/Bike-sharing_System_in_New_York_City

Prediction and Optimization of Bike-sharing System in NYC.

Primary LanguageJupyter Notebook

🚲🗽Bike-sharing System in New York City

Gurobi Version

⚡ Optimization in Balance between Demand Capturing and Cost Deployment ⚡

Note

This project was carried out by students (Mingshu Liu, Xiasheng Quan, Faye Wu, and Kaibo Zhang) of Desautels Faculty of Management at McGill University, under the supervision of Professor Rim Hariss. It was built upon previous research done by scholars at HKUST. Click here.

Overview

Bike-sharing systems have emerged as a popular and sustainable mode of transportation in urban environments, offering an efficient means of travel for commuters and tourists alike. Understanding the dynamics of bike-sharing demand is crucial for optimizing resource allocation to ensure efficient service delivery and customer satisfaction. Leveraging the dataset and preprocessing techniques established by prior researchers, our study aims to develop a simplified yet robust model capable of capturing the nuances of demand variations and customer patterns. Furthermore, this study goes beyond mere prediction by integrating an optimization model to determine the optimal number of bikes to deploy. Focusing on the week of August 16th to August 22nd, we aim to devise a strategy for resource allocation that maximizes efficiency and minimizes operational costs. In essence, this project bridges academic research and practical applications, offering a comprehensive framework for understanding and managing the transitional demands of bike-sharing stations in New York City.

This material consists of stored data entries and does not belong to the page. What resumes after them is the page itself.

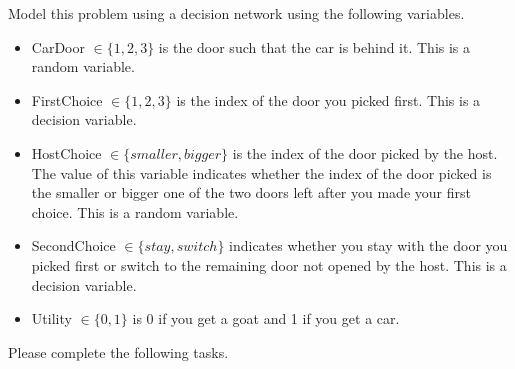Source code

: \documentclass[12pt]{article}
\begin{document}
Model this problem using a decision network using the following variables.
    
\begin{itemize}

\item CarDoor $\in \{ 1, 2, 3\}$ is the door such that the car is behind it. This is a random variable.

\item FirstChoice $\in \{1, 2, 3\}$ is the index of the door you picked first. This is a decision variable.

\item HostChoice $\in \{smaller, bigger\}$ is the index of the door picked by the host. The value of this variable indicates whether the index of the door picked is the smaller or bigger one of the two doors left after you made your first choice. This is a random variable.
    
\item SecondChoice $\in \{stay, switch\}$ indicates whether you stay with the door you picked first or switch to the remaining door not opened by the host. This is a decision variable.

\item Utility $\in \{0, 1\}$ is 0 if you get a goat and 1 if you get a car. 

\end{itemize}


Please complete the following tasks.
\end{document}
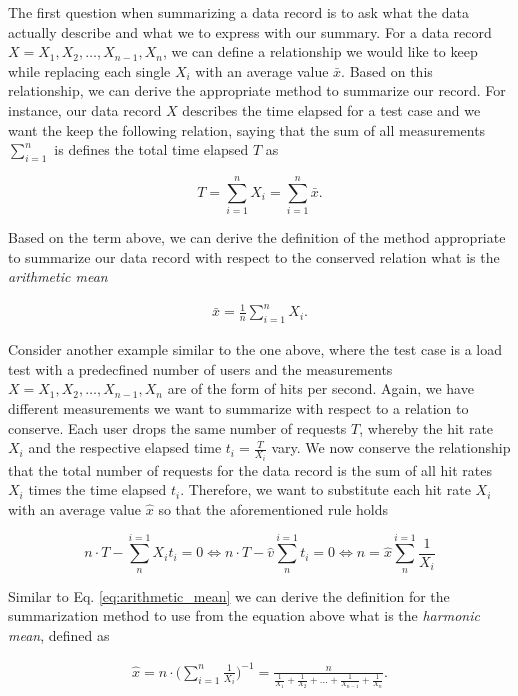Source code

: The first question when summarizing a data
record is to ask what the data actually describe and what we to express with our
summary. For a data record $X = X_1, X_2, \ldots, X_{n-1}, X_n$, we can define a
relationship we would like to keep while replacing each single $X_i$ with an
average value $\bar{x}$. Based on this relationship, we can derive the
appropriate method to summarize our record. For instance, our data record $X$
describes the time elapsed for a test case and we want the keep the following
relation, saying that the sum of all measurements $\sum_{i = 1}^{n}$ is defines
the total time elapsed $T$ as

$$
T = \sum_{i = 1}^{n} X_i = \sum_{i = 1}^{n} \bar{x}.
$$

Based on the term above, we can derive the definition of the method
appropriate to summarize our data record with respect to the conserved relation
what is the \emph{arithmetic mean}

\begin{equation} \label{eq:arithmetic_mean}
\begin{split}
\bar{x} = \frac{1}{n} \sum_{i = 1}^{n} X_i.
\end{split}
\end{equation}

Consider another example similar to the one above, where the test
case is a load test with a predecfined number of users and the measurements $X = X_1, X_2,
\ldots, X_{n-1}, X_n$ are
of the form of hits per second. Again, we have different measurements we want to
summarize with respect to a relation to conserve. Each user drops the same
number of requests $T$, whereby the hit rate $X_i$ and the respective elapsed
time $t_i = \frac{T}{X_i }$ vary. We now conserve the relationship that the
total number of requests for the data record is the sum of all hit rates $X_i$
times the time elapsed $t_i$. Therefore, we want to substitute each hit rate
$X_i$ with an average value $\hat{x}$ so that the aforementioned rule holds

$$
n\cdot T - \sum_{n}^{i=1} X_it_i = 0 \Leftrightarrow n\cdot T - \hat{v}
\sum_{n}^{i=1} t_i = 0 \Leftrightarrow n = \hat{x} \sum_{n}^{i=1} \frac{1}{X_i}
$$

Similar to Eq. \ref{eq:arithmetic_mean} we can derive the definition for the summarization
method to use from the equation above what is the \emph{harmonic mean}, defined as

\begin{equation} \label{eq:harmonic_mean}
\begin{split}
\hat{x} = n \cdot \bigg(\sum_{i=1}^{n} \frac{1}{X_i}\bigg)^{-1} =
\frac{n}{\frac{1}{X_1} + \frac{1}{X_2} + \ldots +
\frac{1}{X_{n-1}} + \frac{1}{X_n}}.
\end{split}
\end{equation}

By leveraging insights from previous research and employing advanced analytical techniques, we aspire to contribute to the ongoing efforts to enhance the sustainability and accessibility of urban transportation systems.

image

Step-by-step Breakdown

  1. Network Analysis.
    • we used the networkx package as the primary tool for network analysis. NOTE: We aggregated trip records on an hourly basis and created an adjacency matrix.
    • this helped us to capture the inherited relationship between individual stations and include them in the clustering algorithm.
  2. K-NN.
    • we used the sktlearn package to perform unsupervised learning on the dataset to group stations together. Detailed rationales can be found in the paper.
  3. Exponential Smoothing ETS.

    we had to predict the transition probability, in other words, the tendency for a bike to travel from one cluster to the other at different times between clusters:

    • The ETS model: was chosen for its capability to capture human behavioral probabilities, past dependencies, and seasonalities, aligning with the nature of bike-sharing systems.
  4. Multiple Regression.
    • considered the hour of the day and day of the week for temporal patterns and incorporates meteorological features: weather type, temperature, and wind speed.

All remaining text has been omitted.